In the event of franchisor failure, administrators and liquidators have to act in the interests of the franchisor’s creditors while franchisees are excluded from the process and have no seat at the table. The franchisor’s employees, in this event, are recognised as priority creditors.
Administrators may negotiate restructuring agreements of the franchisor’s business without any consultation with franchisees, while franchisees who are considered to be underperforming can have their businesses taken over.
If the process moves from administration to liquidation, the liquidator has even more power.
Between a rock and a hard place
A worst-case scenario can occur if the franchisee is operating successfully and the franchisor company fails.
“The administrator will be coming after you because, as a successful operator, you are a source of income and royalty stream for the administrator to pay the franchisor’s creditors,” says Buchan.
“Unless you as franchisee have negotiated an exit right, you have no exit right until your contract is disclaimed as onerous, and that is unlikely to occur quickly because your business provides a lucrative income stream.”
For franchisees who sublease premises from the franchisor as the head lessee, the situation can be even bleaker.
If the franchisor has the head lease and the company then fails, it is possible that rent and outgoings will have gone unpaid to the landlord even if the franchisee has been diligently paying them to the franchisor each month.
“In that case, you might find you have signed a rental guarantee and that means you can lose your shop and your investment,” Buchan says.
“You may find that the rent you have been paying to the franchisor, expecting them to pay the landlord, has been used to pay other creditors.”
The simple fix for franchise arrangements
If the reverse situation occurs, and the franchisee's business fails, the Franchising Code allows the franchisor to terminate the agreement if the franchisee is bankrupt or goes into administration.
The recently enacted laws making ipso facto clauses in most contracts unenforceable do not exempt franchise agreements, but are yet to be tested in court.
“In reality, the franchisor has the opportunity to terminate the franchisee before any administrator is called,” says Buchan.
“The franchisor sees all of the franchisee’s books and knows how badly the franchisee is trading. In many systems every time the franchisee’s till rings there is information sent through to the franchisor’s head office.”
Buchan believes that the “simple fix” to the imbalance in legislative rights would be to bring franchise arrangements under the Corporations Act in Australia, and in that process define the rights and responsibilities of both parties.

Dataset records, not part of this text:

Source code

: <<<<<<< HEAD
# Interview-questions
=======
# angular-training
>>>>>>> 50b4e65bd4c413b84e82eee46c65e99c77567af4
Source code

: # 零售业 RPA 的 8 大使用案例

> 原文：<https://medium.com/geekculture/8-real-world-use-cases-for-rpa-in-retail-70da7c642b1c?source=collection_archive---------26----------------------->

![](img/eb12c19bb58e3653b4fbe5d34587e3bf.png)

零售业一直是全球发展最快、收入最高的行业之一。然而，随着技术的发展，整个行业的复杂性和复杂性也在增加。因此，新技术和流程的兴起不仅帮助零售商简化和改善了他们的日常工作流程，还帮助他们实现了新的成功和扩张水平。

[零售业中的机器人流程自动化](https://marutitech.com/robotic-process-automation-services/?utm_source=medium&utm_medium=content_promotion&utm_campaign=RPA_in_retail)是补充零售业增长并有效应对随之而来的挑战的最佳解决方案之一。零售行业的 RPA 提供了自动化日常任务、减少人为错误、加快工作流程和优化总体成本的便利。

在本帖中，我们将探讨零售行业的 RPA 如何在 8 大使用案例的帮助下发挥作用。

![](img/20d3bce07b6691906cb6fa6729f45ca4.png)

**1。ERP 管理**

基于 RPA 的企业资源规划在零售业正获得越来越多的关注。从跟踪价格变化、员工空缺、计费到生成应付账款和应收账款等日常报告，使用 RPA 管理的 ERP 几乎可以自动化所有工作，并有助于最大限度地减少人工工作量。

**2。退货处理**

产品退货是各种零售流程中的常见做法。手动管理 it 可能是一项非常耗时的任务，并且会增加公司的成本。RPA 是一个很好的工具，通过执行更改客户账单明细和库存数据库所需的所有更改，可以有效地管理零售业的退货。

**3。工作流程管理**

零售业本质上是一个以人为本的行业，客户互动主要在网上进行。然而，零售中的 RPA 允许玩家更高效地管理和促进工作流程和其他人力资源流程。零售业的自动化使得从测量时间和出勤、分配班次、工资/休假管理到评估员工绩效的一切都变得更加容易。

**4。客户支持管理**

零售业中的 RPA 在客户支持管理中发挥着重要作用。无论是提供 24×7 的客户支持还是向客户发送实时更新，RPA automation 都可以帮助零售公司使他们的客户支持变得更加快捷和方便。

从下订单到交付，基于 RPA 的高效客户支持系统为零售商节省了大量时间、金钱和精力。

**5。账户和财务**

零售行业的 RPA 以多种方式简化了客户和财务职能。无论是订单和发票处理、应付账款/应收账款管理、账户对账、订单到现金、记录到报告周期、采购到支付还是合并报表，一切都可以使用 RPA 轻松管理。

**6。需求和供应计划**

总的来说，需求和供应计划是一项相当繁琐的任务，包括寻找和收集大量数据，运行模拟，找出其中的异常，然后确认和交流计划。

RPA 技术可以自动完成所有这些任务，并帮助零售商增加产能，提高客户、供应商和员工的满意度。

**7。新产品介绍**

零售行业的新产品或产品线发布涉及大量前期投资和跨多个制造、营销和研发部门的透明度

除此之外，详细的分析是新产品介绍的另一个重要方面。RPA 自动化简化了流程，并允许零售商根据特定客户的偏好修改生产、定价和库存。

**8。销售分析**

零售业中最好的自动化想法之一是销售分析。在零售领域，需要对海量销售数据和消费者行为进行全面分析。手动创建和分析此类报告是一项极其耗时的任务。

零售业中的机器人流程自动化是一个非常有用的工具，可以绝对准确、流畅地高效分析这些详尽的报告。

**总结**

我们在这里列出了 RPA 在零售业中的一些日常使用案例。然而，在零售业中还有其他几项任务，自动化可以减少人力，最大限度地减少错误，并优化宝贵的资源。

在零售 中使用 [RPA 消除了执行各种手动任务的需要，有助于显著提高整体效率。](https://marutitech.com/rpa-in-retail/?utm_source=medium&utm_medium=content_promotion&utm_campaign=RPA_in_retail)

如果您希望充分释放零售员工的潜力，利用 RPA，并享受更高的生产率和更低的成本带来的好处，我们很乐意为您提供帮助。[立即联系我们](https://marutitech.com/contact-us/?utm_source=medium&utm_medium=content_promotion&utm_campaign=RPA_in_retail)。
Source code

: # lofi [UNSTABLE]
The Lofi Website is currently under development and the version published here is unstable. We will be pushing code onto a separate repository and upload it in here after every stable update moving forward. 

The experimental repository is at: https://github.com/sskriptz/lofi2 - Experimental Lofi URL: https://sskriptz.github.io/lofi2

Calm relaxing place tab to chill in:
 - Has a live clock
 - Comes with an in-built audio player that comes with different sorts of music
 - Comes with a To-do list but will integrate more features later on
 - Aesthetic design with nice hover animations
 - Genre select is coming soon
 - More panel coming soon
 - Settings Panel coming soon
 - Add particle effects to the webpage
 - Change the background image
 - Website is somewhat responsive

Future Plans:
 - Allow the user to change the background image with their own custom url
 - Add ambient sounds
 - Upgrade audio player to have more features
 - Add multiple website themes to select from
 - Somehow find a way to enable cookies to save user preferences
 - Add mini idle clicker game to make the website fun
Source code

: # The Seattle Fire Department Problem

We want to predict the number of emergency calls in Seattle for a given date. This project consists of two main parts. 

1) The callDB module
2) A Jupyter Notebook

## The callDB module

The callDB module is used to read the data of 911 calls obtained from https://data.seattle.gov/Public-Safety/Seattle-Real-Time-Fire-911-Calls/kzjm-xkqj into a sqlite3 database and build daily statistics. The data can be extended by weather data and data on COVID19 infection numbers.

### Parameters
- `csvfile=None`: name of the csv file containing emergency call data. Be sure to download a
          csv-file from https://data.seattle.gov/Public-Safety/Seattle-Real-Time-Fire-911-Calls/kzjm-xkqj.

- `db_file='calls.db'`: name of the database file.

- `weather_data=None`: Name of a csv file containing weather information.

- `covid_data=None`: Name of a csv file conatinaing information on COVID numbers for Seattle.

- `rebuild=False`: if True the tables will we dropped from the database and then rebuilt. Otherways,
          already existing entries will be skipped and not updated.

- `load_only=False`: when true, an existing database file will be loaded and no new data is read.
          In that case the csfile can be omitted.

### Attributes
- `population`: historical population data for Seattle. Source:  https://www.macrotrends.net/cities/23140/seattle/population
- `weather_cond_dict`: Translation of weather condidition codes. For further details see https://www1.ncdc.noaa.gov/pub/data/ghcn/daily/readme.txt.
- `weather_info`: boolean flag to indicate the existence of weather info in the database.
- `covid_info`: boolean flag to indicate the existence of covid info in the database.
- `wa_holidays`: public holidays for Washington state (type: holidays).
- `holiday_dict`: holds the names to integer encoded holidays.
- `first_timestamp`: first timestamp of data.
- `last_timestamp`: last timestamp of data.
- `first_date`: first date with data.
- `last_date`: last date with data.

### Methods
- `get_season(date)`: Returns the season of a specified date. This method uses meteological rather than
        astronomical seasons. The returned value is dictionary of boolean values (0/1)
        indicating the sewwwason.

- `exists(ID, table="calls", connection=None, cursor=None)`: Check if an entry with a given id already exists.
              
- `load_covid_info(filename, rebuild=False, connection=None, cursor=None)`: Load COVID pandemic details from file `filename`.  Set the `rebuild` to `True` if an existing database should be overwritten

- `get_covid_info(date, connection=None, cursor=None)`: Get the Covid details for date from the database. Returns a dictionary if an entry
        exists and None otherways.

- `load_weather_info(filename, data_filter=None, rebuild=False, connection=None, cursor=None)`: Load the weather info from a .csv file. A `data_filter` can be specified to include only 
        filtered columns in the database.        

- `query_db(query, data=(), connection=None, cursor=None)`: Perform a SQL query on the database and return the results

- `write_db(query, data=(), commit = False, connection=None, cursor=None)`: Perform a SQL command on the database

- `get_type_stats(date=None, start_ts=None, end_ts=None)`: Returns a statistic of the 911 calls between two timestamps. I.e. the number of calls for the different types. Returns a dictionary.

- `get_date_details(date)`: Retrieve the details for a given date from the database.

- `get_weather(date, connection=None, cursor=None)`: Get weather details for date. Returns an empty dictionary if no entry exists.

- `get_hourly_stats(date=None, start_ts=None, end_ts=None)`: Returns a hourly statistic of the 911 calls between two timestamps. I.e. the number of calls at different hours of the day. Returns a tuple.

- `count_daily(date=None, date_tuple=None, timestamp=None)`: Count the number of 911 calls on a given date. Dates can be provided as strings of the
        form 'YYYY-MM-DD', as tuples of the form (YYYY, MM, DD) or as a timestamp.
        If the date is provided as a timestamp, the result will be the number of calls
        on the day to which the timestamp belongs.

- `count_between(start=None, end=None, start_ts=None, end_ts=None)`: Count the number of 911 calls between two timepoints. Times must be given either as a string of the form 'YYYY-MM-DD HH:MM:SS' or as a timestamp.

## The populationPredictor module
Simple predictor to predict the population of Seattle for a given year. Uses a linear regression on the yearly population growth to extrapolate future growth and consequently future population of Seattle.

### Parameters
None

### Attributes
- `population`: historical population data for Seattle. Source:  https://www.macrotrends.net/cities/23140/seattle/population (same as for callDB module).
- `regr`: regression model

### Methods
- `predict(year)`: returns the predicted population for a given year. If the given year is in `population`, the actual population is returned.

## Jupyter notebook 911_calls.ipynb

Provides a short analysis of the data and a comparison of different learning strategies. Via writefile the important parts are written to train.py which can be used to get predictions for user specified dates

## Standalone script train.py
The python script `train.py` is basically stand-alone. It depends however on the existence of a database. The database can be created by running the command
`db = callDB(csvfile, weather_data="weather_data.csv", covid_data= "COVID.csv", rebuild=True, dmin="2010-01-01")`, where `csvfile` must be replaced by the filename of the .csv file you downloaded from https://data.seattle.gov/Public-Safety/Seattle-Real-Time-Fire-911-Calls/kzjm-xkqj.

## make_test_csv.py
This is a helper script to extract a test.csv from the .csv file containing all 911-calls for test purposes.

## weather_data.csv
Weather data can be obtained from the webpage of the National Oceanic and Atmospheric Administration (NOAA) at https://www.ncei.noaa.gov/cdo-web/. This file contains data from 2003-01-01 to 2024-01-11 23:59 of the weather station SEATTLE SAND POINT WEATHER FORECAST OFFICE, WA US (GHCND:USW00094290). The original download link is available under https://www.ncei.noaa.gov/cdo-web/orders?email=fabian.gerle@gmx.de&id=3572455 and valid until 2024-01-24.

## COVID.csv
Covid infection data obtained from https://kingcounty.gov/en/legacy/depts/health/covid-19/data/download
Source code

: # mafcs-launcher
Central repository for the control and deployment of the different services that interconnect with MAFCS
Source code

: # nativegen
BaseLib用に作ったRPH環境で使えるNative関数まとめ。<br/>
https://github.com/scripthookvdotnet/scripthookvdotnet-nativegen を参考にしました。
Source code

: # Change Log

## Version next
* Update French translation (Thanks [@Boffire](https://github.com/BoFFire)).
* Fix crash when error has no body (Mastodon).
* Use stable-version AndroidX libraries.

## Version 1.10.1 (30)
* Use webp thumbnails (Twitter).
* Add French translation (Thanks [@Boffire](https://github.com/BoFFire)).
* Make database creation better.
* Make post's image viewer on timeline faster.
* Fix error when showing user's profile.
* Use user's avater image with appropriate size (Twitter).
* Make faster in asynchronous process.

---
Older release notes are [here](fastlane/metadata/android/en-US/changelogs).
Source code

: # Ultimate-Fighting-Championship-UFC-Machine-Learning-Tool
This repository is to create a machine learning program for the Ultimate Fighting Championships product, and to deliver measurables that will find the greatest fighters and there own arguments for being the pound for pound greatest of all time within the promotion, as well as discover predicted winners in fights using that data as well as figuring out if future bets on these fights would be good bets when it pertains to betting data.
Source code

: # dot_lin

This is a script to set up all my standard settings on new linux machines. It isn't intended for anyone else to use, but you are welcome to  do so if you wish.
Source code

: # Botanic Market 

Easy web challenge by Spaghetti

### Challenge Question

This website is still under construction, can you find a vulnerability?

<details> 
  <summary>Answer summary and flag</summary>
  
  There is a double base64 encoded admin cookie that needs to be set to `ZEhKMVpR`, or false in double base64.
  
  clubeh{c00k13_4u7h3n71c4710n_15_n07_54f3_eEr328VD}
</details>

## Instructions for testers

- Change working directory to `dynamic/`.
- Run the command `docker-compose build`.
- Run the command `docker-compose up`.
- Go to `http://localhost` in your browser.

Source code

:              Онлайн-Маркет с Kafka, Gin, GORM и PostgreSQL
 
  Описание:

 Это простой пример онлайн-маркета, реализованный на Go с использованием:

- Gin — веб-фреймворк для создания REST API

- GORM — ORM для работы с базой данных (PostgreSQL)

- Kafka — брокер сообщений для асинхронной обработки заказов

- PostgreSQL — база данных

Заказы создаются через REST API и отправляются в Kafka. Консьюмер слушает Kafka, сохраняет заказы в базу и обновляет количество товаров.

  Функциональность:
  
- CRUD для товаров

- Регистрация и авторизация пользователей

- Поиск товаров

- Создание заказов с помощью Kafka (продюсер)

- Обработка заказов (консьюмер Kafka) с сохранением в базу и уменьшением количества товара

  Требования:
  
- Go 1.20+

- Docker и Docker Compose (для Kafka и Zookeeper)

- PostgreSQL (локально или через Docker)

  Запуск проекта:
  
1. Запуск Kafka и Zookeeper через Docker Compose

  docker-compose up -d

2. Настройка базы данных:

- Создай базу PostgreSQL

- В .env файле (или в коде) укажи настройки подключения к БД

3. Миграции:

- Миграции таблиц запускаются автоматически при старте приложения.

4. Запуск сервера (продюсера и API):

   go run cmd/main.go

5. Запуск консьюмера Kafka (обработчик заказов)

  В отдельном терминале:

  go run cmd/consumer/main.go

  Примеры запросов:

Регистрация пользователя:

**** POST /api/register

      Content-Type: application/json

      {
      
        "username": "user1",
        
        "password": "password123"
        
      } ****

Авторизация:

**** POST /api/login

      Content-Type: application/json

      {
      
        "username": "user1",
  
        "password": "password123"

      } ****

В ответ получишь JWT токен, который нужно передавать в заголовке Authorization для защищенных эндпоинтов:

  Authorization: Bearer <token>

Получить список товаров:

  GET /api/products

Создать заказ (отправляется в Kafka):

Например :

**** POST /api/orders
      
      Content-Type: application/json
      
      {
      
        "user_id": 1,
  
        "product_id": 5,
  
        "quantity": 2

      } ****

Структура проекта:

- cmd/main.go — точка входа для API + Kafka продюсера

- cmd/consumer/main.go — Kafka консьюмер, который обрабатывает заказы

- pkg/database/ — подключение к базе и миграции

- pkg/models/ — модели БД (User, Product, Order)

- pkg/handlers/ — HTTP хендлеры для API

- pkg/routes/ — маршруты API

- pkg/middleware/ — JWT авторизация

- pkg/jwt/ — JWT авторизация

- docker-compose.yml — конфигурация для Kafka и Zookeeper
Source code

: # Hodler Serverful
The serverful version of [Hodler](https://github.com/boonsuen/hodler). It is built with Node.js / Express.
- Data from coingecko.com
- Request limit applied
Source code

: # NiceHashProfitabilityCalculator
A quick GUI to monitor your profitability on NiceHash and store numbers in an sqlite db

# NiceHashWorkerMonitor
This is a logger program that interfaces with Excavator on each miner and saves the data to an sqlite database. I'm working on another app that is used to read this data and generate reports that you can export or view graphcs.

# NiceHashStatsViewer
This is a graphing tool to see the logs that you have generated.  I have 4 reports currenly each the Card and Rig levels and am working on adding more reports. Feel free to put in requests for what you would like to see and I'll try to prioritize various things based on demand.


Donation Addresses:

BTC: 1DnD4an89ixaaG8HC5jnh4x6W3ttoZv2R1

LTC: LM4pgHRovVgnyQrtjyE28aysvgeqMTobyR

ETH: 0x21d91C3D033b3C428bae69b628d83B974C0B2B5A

The alternative is standalone legislation. But, most countries in the world that do have standalone franchise laws largely address issues around pre-contract disclosure and registration of aspects of the franchisor’s offering. They are limited in terms of protection for franchisees once the ink is dry on the franchise agreement.
“The imbalance of power began when we deviated from the Corporations Act model, and so franchisees came to be looked upon as consumers rather than investors,” says Buchan.
“I believe it is an egregious situation, which should be urgently addressed.”